D’Agosta apretó los dientes.

Como por arte de magia, apareció Esteban junto a ellos.

—¡Amigos! —exclamó, dando un paso hacia la multitud—. ¡Compañeros de causa!

Al oírle, los que iban delante titubearon y aminoraron la marcha.

—¡A la Ville!

En un movimiento inesperado, Esteban se dio la vuelta y abrazó a Plock. Después volvió a ponerse frente a la multitud, con las manos en alto.

—¡No! Amigos míos, vuestra valentía me conmueve en lo más hondo. ¡En lo más hondo! ¡Pero os ruego que no sigáis! —Bajó la voz de golpe para decirle algo a Plock en privado—. Rich, necesito que me ayudes. Esto es prematuro. Ya lo sabes.

Plock le miró con mala cara. Al ver que sus líderes parecían estar en desacuerdo, la primera fila de manifestantes empezó a vacilar.

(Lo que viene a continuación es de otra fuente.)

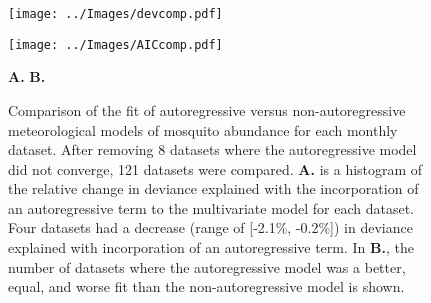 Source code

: \begin{figure}[h!]
	\begin{minipage}{.5\textwidth}
		\centering
		\texttt{[image: ../Images/devcomp.pdf]}
	\end{minipage}
	\begin{minipage}{.5\textwidth}
		\centering
		\texttt{[image: ../Images/AICcomp.pdf]}
	\end{minipage}
	\begin{minipage}{\textwidth}
		\vspace{.25cm}
		\hspace{.25\textwidth}
		\textbf{A.}
		\hspace{.47\textwidth}
		\textbf{B.}
	\end{minipage}
	\caption{Comparison of the fit of autoregressive versus non-autoregressive meteorological models of mosquito abundance for each monthly dataset. After removing 8 datasets where the autoregressive model did not converge, 121 datasets were compared. \textbf{A.} is a histogram of the relative change in deviance explained with the incorporation of an autoregressive term to the multivariate model for each dataset. Four datasets had a decrease (range of [-2.1\%, -0.2\%]) in deviance explained with incorporation of an autoregressive term. In \textbf{B.}, the number of datasets where the autoregressive model was a better, equal, and worse fit than the non-autoregressive model is shown. 
	}
\end{figure}

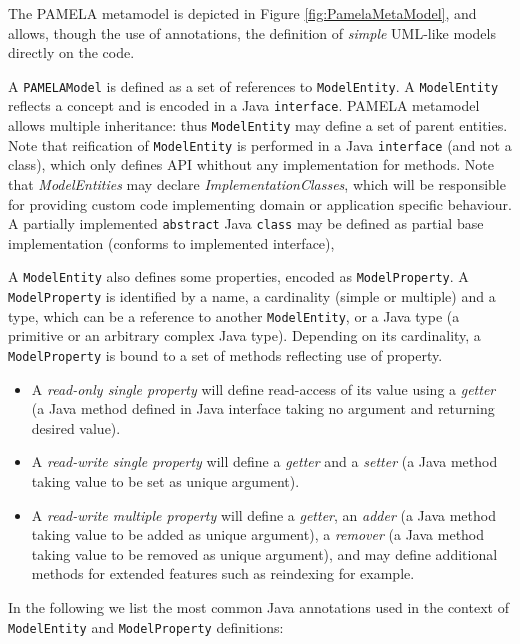 The PAMELA metamodel is depicted in Figure  \ref{fig:PamelaMetaModel}, and allows, though the use of annotations, the definition of \emph{simple} UML-like models directly on the code.

A \texttt{PAMELAModel} is defined as a set of references to \texttt{ModelEntity}. A \texttt{ModelEntity} reflects a concept and is encoded in a Java \texttt{interface}. PAMELA metamodel allows multiple inheritance: thus \texttt{ModelEntity} may define a set of parent entities. Note that reification of \texttt{ModelEntity} is performed in a Java \texttt{interface} (and not a class), which only defines API whithout any implementation for methods. 
Note that \emph{ModelEntities} may declare \emph{ImplementationClasses}, which
will be responsible for providing custom code implementing domain or
application specific behaviour. A partially implemented \texttt{abstract} Java
\texttt{class} may be defined as partial base implementation (conforms to
implemented interface), 

A \texttt{ModelEntity} also defines some properties, encoded as \texttt{ModelProperty}. A \texttt{ModelProperty} is identified by a name, a cardinality (simple or multiple) and a type, which can be a reference to another \texttt{ModelEntity}, or a Java type (a primitive or an arbitrary complex Java type). Depending on its cardinality, a \texttt{ModelProperty} is bound to a set of methods reflecting use of property.
\begin{itemize}
    \item A \emph{read-only single property} will define read-access of its value using a \emph{getter} (a Java method defined in Java interface taking no argument and returning desired value).
    \item A \emph{read-write single property} will define a \emph{getter} and a \emph{setter} (a Java method taking value to be set as unique argument).
    \item A \emph{read-write multiple property} will define a \emph{getter}, an \emph{adder} (a Java method taking value to be added as unique argument), a \emph{remover} (a Java method taking value to be removed as unique argument), and may define additional methods for extended features such as reindexing for example.
\end{itemize}


In the following we list the most common Java annotations used in the context of \texttt{ModelEntity} and \texttt{ModelProperty} definitions:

—¡Gracias por tener tanto corazón! —volvió a exclamar Esteban—. ¡Gracias! Pero escuchadme, por favor. Cada cosa tiene su momento y su lugar. Rich y yo estamos de acuerdo: ¡éste no es el momento ni el lugar para enfrentarse a la Ville! ¿Me entendéis? Ya hemos dicho lo que teníamos que decir. Ya hemos demostrado nuestro empeño. ¡Hemos mostrado en público nuestra justa ira! ¡Hemos abochornado a los burócratas y hemos llamado la atención a los políticos! ¡Hemos hecho lo que veníamos a hacer! Pero nada de violencia. ¡Nada de violencia, por favor!

Plock seguía callado, cada vez más serio.

—¡Hemos venido a detener la matanza, no a hablar! —exclamó alguien.

—¡Y la detendremos! —dijo Esteban—. Os voy a hacer una pregunta: ¿qué conseguiremos peleando? No os engañéis. Se enfrentarán a nosotros con violencia. Podrían tener armas. ¿Estáis preparados? ¡Somos tan pocos! ¡Amigos míos, pronto llegará el momento de expulsar a estos torturadores de animales y dispersar a estos asesinos de corderos y terneros (por no decir de periodistas)! Pero ahora no. ¡Todavía no!

Hizo una pausa. Era increíble lo callados y atentos que estaban todos de repente.

—Amigos de los animales —continuó Esteban—, habéis demostrado el valor que os inspiran vuestras convicciones. Ahora daremos media vuelta y regresaremos al punto de encuentro. ¡Allá hablaremos, se pronunciarán discursos y enseñaremos a toda la ciudad qué está ocurriendo! Haremos justicia, ¡hasta a los que no la practican!

La multitud parecía a la espera de que Plock corroborase las palabras de Esteban. Finalmente Plock alzó las manos, en un gesto lento, reticente.

—¡Ya hemos dicho lo que teníamos que decir! Ahora, media vuelta. ¡De momento!

La prensa se apelotonó, con las cámaras de las noticias de la noche en marcha, y varios micros convergieron, pero Esteban les hizo señas de que se alejasen. D’Agosta se llevó una gran sorpresa al ver que la gente, a petición de Esteban, daba media vuelta y se desparramaba por la carretera en sentido contrario, volviendo poco a poco a ser el mismo grupo pacífico de antes. Incluso había algunos que recogían las pancartas dejadas por el suelo durante el asalto relámpago a la Ville. Fue una transformación pasmosa, casi sobrecogedora, que extrañó a D’Agosta. Esteban había exaltado a la multitud, poniéndola en marcha; luego, in extremis, le había echado un jarro de agua fría.

—¿Qué le ha pasado al tío ese, Esteban? —preguntó—. ¿Usted cree que se ha arrugado en el último momento? ¿Que le ha dado canguelis?

—No —murmuró Pendergast, fijando la mirada en la espalda de Esteban, que se alejaba—. Es muy curioso —dijo, casi para sus adentros— que nuestro amigo coma carne. Cordero, para ser exactos.